NeurIPS 2020

Online Optimization with Memory and Competitive Control


Review 1

Summary and Contributions: - This paper considers "OCO with structured memory", which considers loss functions decomposable as an instantaneous hitting cost on the current action, plus a switching cost that's the squared 2-norm of the current action minus a known fixed linear combination C_i of past actions. - In this setting, the authors show matching upper and lower bounds for a competitive ratio of 1 + O((2-norm of C_i)^2), assuming that the losses are strongly convex. This uses the machinery of regularized online balanced descent, from [Goel et al. '19]. - An extension ("optimistic ROBD") is presented, to deal with the case where the decomposition of the loss feedback into switching+hitting costs is unknown. - The authors apply this framework to its motivating problem, a formulation of online control: isotropic LQR with input disturbances. A black-box reduction is formulated to the general structured memory problem, leading to a competitive ratio guarantee of the proposed online algorithm against the optimal offline control sequence.

Strengths: - This work acts a bridge between the well-established literature on OCO with switching costs and the ML community's recent focus on online/adaptive control. - The model for disturbances that the control application can handle is very general and expressive, and the offline comparator in the competitive ratio is very strong. - The concerns about the large factor of \alpha^2 in the competitive ratio is alleviated by the lower bound presented in Appendix E. Similarly, the discussion in Appendix B is a nice justification for why one might seek a competitive ratio against such a powerful comparator rather than linear controllers, even if one must suffer a large constant. - The "Optimistic ROBD" algorithm is interesting, independently of the control setting, using ROBD as a subroutine twice to obtain a lagged "accurate sequence", then to act on an optimistic model of the decomposition. I'd like to request a clarification about the novelty of this idea in the SOCO context; see the "Related work" section below.

Weaknesses: - The primary concern that dampens my excitement is that the reduction to control introduces many caveats: - The constants in the competitive ratio. First, even though the basic structured memory setting has a mild dependence on the C_i factor when the C_i represent operators like velocity and acceleration, in the reduction C_i contains columns of the dynamics matrix A, which needs to be in controllable canonical form.
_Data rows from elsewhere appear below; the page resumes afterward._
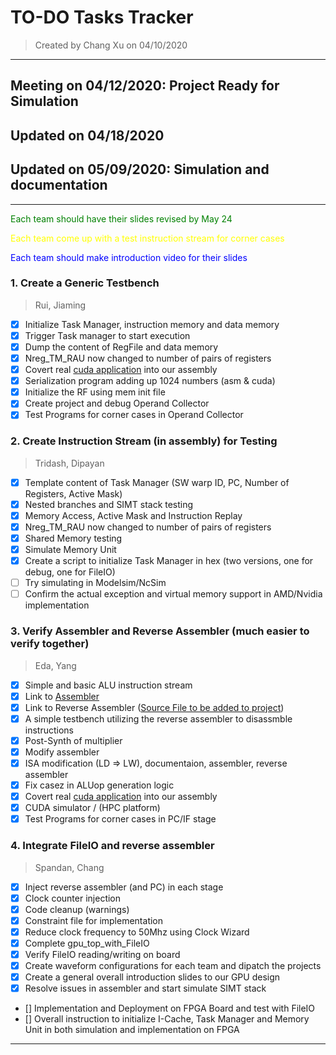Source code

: # TO-DO Tasks Tracker
> Created by Chang Xu on 04/10/2020
---
## Meeting on 04/12/2020: Project Ready for Simulation

## Updated on 04/18/2020

## Updated on 05/09/2020: Simulation and documentation

---
<span style="color:green">Each team should have their slides revised by May 24</span>

<span style="color:yellow">Each team come up with a test instruction stream for corner cases</span>

<span style="color:blue">Each team should make introduction video for their slides</span>


### 1. Create a Generic Testbench

> Rui, Jiaming
- [x] Initialize Task Manager, instruction memory and data memory
- [x] Trigger Task manager to start execution
- [x] Dump the content of RegFile and data memory
- [x] Nreg_TM_RAU now changed to number of pairs of registers
- [x] Covert real [cuda application](../cuda/add.cu) into our assembly
- [x] Serialization program adding up 1024 numbers (asm & cuda)
- [x] Initialize the RF using mem init file
- [x] Create project and debug Operand Collector
- [x] Test Programs for corner cases in Operand Collector
### 2. Create Instruction Stream (in assembly) for Testing
> Tridash, Dipayan
- [x] Template content of Task Manager (SW warp ID, PC, Number of Registers, Active Mask)
- [x] Nested branches and SIMT stack testing
- [x] Memory Access, Active Mask and Instruction Replay
- [x] Nreg_TM_RAU now changed to number of pairs of registers
- [x] Shared Memory testing
- [x] Simulate Memory Unit
- [x] Create a script to initialize Task Manager in hex (two versions, one for debug, one for FileIO)
- [ ] Try simulating in Modelsim/NcSim
- [ ] Confirm the actual exception and virtual memory support in AMD/Nvidia implementation
### 3. Verify Assembler and Reverse Assembler (much easier to verify together)
> Eda, Yang
- [x] Simple and basic ALU instruction stream</span>
- [x] Link to [Assembler](https://github.com/L1ttleFlyyy/EE560-GPU-ISA-Assembler)
- [x] Link to Reverse Assembler ([Source File to be added to project]())
- [x] A simple testbench utilizing the reverse assembler to disassmble instructions
- [x] Post-Synth of multiplier
- [x] Modify assembler
- [x] ISA modification (LD => LW), documentaion, assembler, reverse assembler
- [x] Fix casez in ALUop generation logic
- [x] Covert real [cuda application](../cuda/mulv.cu) into our assembly
- [x] CUDA simulator / (HPC platform)
- [x] Test Programs for corner cases in PC/IF stage
### 4. Integrate FileIO and reverse assembler
> Spandan, Chang
- [x] Inject reverse assembler (and PC) in each stage
- [x] Clock counter injection
- [x] Code cleanup (warnings)
- [x] Constraint file for implementation
- [x] Reduce clock frequency to 50Mhz using Clock Wizard
- [x] Complete gpu_top_with_FileIO
- [x] Verify FileIO reading/writing on board
- [x] Create waveform configurations for each team and dipatch the projects
- [x] Create a general overall introduction slides to our GPU design
- [x] Resolve issues in assembler and start simulate SIMT stack
- [] Implementation and Deployment on FPGA Board and test with FileIO
- [] Overall instruction to initialize I-Cache, Task Manager and Memory Unit in both simulation and implementation on FPGA
---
To transform a general matrix into this form, the coefficients in this matrix are the coefficients of the characteristic polynomial of A. For marginally stable systems with high eigenvalue multiplicity, this can incur constants as large as the exponential-in-p ones demonstrated in the equation after line 166. - The appearance of q_t's themselves in the competitive ratio also raises some confusion about whether which choices of adversarial dynamics might lead to vacuous competitive ratios. However, the ability to handle adversarial disturbances is unaffected by this concern, and interesting enough independently. - Foremost, the restrictiveness of the setting (isotropic loss function centered at 0, must be initialized at 0) vs. general LQR means that there is still work to be done before there is a fully satisfying connection between this SOCO/OBD literature and control. - Overall, I don't consider these to be deal-breakers; the paper is competing with a new and some what However, it would be useful to contrast the various assumptions with those made in the other cited works on competitive control.

Correctness: - The proofs appear to be correct.

Clarity: - The presentation and structure of the paper are very clear and user-friendly.

Relation to Prior Work: - The paper adequately cites prior work in the disparate domains it bridges. The discussion of offline competitive ratio vs. policy regret, with the example of Appendix B, is helpful to contrast this with existing solution concepts in online control. Out of curiosity, perhaps another natural comparison would be classical robust (i.e. H_\infty) control: is the competitive ratio of such a pessimistic controller also unbounded? - I could not tell from my own literature search (and the paper seems not to indicate) whether the algorithmic idea from optimistic ROBD is new; the problem setting of SOCO where the hitting+switching cost decomposition is unknown a priori should stand independently. The paper is currently unclear about this, citing no other work in the section about that algorithm, and only stating that this is the "first algorithm with a constant competitive ratio for online optimization with memory longer than one step". If this is indeed unprecedented, I would suggest highlighting this as a standalone contribution. Could the authors please clarify?

Reproducibility: Yes

Additional Feedback: *** post-response *** Thanks for the thoughtful response. Regarding the second point, my objection is not at all with dependences on q_max in general; I think there's a distinction between having competitive ratios include q_max vs. regret bounds (like the cited [31]). In the latter, it's just a scaling factor, while in the former, the additive gap between the cost and the optimal could scale as q_max^2. However, the discussion on infinite competitive ratios is enlightening. My overall evaluation remains the same, given that the control setting is rather restrictive, and there are multiple dependences on large factors in the CR.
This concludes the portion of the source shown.